Is Salesforce, which does all its business in the cloud, in the process of moving all of its own core business processes to that same public cloud?
It’s too early to tell at this point, because the world’s largest and most successful sales and marketing cloud services provider still uses its own servers and storage in data centers for most of all that big data processing.
But the company’s new reported four-year, $400 million deal, announced May 25—which offloads a big chunk of its international workloads to Amazon Web Services—could be a harbinger of things to come.

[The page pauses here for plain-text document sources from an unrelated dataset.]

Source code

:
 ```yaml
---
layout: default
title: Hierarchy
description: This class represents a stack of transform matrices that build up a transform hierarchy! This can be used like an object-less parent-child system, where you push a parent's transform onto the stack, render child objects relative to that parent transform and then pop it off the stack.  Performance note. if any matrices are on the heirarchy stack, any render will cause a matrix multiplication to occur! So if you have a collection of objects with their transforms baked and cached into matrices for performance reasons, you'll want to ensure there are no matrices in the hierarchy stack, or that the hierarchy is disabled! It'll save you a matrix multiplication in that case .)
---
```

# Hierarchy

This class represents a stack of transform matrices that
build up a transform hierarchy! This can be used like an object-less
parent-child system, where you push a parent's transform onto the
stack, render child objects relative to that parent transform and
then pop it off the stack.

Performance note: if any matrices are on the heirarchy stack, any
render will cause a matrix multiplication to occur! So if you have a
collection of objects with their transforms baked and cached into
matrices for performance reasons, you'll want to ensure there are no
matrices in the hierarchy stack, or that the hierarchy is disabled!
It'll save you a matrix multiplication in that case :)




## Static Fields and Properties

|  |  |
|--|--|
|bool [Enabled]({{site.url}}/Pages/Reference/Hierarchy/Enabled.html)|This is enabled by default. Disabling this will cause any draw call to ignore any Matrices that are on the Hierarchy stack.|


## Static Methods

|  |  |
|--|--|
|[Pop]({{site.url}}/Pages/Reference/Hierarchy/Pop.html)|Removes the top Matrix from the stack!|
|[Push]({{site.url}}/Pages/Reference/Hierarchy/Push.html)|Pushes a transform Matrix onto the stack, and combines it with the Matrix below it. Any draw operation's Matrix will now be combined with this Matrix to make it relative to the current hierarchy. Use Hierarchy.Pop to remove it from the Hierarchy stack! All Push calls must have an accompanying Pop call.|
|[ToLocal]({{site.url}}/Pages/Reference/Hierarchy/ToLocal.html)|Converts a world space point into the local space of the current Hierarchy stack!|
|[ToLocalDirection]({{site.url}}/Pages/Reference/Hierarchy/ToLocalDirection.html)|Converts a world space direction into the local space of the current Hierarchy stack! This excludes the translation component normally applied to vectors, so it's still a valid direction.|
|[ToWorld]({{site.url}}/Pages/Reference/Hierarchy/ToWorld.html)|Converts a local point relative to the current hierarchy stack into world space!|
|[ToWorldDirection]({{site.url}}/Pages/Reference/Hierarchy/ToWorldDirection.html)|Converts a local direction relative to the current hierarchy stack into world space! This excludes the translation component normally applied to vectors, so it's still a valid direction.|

Salesforce has been running its Heroku development platform as a service (PaaS) on AWS for several years, although it wasn’t widely known until recently. The new sales deal with AWS is evidence that Salesforce is tightening its ties with Amazon and an indicator that more deals like it might be in the offing.

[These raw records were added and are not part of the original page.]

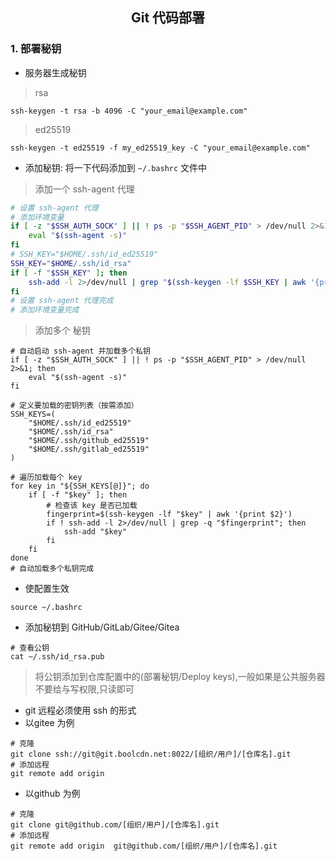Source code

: ## <center> Git 代码部署</center>

### 1. 部署秘钥

- 服务器生成秘钥
> rsa
```shell
ssh-keygen -t rsa -b 4096 -C "your_email@example.com"
```
> ed25519
```shell
ssh-keygen -t ed25519 -f my_ed25519_key -C "your_email@example.com"
```
- 添加秘钥: 将一下代码添加到 `~/.bashrc` 文件中
> 添加一个 ssh-agent 代理
```bash
# 设置 ssh-agent 代理
# 添加环境变量
if [ -z "$SSH_AUTH_SOCK" ] || ! ps -p "$SSH_AGENT_PID" > /dev/null 2>&1; then
    eval "$(ssh-agent -s)"
fi
# SSH_KEY="$HOME/.ssh/id_ed25519"
SSH_KEY="$HOME/.ssh/id_rsa" 
if [ -f "$SSH_KEY" ]; then
    ssh-add -l 2>/dev/null | grep "$(ssh-keygen -lf $SSH_KEY | awk '{print $2}')" > /dev/null || ssh-add "$SSH_KEY"
fi
# 设置 ssh-agent 代理完成
# 添加环境变量完成

```
> 添加多个 秘钥
```shell
# 自动启动 ssh-agent 并加载多个私钥
if [ -z "$SSH_AUTH_SOCK" ] || ! ps -p "$SSH_AGENT_PID" > /dev/null 2>&1; then
    eval "$(ssh-agent -s)"
fi

# 定义要加载的密钥列表（按需添加）
SSH_KEYS=(
    "$HOME/.ssh/id_ed25519"
    "$HOME/.ssh/id_rsa"
    "$HOME/.ssh/github_ed25519"
    "$HOME/.ssh/gitlab_ed25519"
)

# 遍历加载每个 key
for key in "${SSH_KEYS[@]}"; do
    if [ -f "$key" ]; then
        # 检查该 key 是否已加载
        fingerprint=$(ssh-keygen -lf "$key" | awk '{print $2}')
        if ! ssh-add -l 2>/dev/null | grep -q "$fingerprint"; then
            ssh-add "$key"
        fi
    fi
done
# 自动加载多个私钥完成
```
- 使配置生效
```shell
source ~/.bashrc
```

- 添加秘钥到 GitHub/GitLab/Gitee/Gitea
```shell
# 查看公钥
cat ~/.ssh/id_rsa.pub
```
> 将公钥添加到仓库配置中的(部署秘钥/Deploy keys),一般如果是公共服务器不要给与写权限,只读即可


- git 远程必须使用 ssh 的形式
- 以gitee 为例
```shell
# 克隆
git clone ssh://git@git.boolcdn.net:8022/[组织/用户]/[仓库名].git
# 添加远程
git remote add origin  
```
- 以github 为例
```shell
# 克隆
git clone git@github.com/[组织/用户]/[仓库名].git
# 添加远程
git remote add origin  git@github.com/[组织/用户]/[仓库名].git
```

Several Core Services Leaving the Salesforce Data Center
Salesforce will use AWS for core services that include Sales Cloud, Service Cloud, App Cloud, Community Cloud and Analytics Cloud as part of the company’s planned international infrastructure expansion, according to Salesforce.

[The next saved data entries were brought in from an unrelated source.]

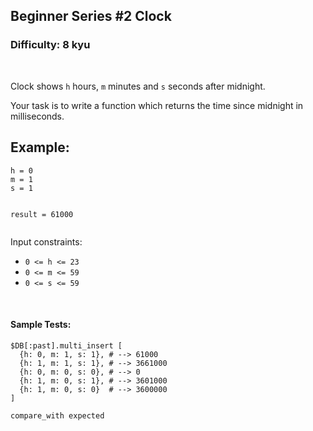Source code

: ## Beginner Series #2 Clock
### Difficulty: 8 kyu

<br>

<p>Clock shows <code>h</code> hours, <code>m</code> minutes and <code>s</code> seconds after midnight.</p>
<p>Your task is to write a function which returns the time since midnight in milliseconds.</p>
<h2 id="example">Example:</h2>
<pre><code>h = 0
m = 1
s = 1

result = 61000
</code></pre>
<p>Input constraints:</p>
<ul>
<li><code>0 &lt;= h &lt;= 23</code></li>
<li><code>0 &lt;= m &lt;= 59</code></li>
<li><code>0 &lt;= s &lt;= 59</code></li>
</ul>


<br>

#### Sample Tests:

```
$DB[:past].multi_insert [
  {h: 0, m: 1, s: 1}, # --> 61000
  {h: 1, m: 1, s: 1}, # --> 3661000
  {h: 0, m: 0, s: 0}, # --> 0
  {h: 1, m: 0, s: 1}, # --> 3601000
  {h: 1, m: 0, s: 0}  # --> 3600000
]
​
compare_with expected
```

AWS is a hot property, no question. The Seattle-based company has won another round in the fight for big data business against Oracle Cloud, IBM SoftLayer, Microsoft Azure, HPE, EMC Virtustream, Dell and a list of competitors. Amazon won most of Netflix’s substantial business last winter.
“We are excited to expand our strategic relationship with Amazon as our preferred public cloud infrastructure provider,” Salesforce founder and CEO Marc Benioff said in a statement to the press.
AWS has been providing cloud storage and computing services since 2006 and has been the world’s leader in the market since then. According to the Synergy Research Group, AWS owned 31 percent of the cloud market in 2015, compared with 9 percent for Microsoft, 7 percent for IBM, 4 percent for Google and 4 percent for Salesforce.
Unusual to Identify a Vendor as Preferential
“I think this is an interesting move in terms of alignments because it is not common to have a vendor identify one of multiple partners as preferential without some serious commitment,” Al Hilwa, program director of software development research at IDC, told eWEEK. “We have to keep in mind that the Salesforce Heroku PaaS has always run on AWS, and so the partnership between the two companies goes a long way back.
“Salesforce’s core CRM product runs on an internal stack in its own data centers using Oracle databases. Salesforce has acquired other technologies which use AWS, most notably the public platform-as-a-service called Heroku.
“A commitment of this scale may well involve a gradual shift for Salesforce to diversify the stack of its core business, but this is likely to take a long time,” Hilwa said.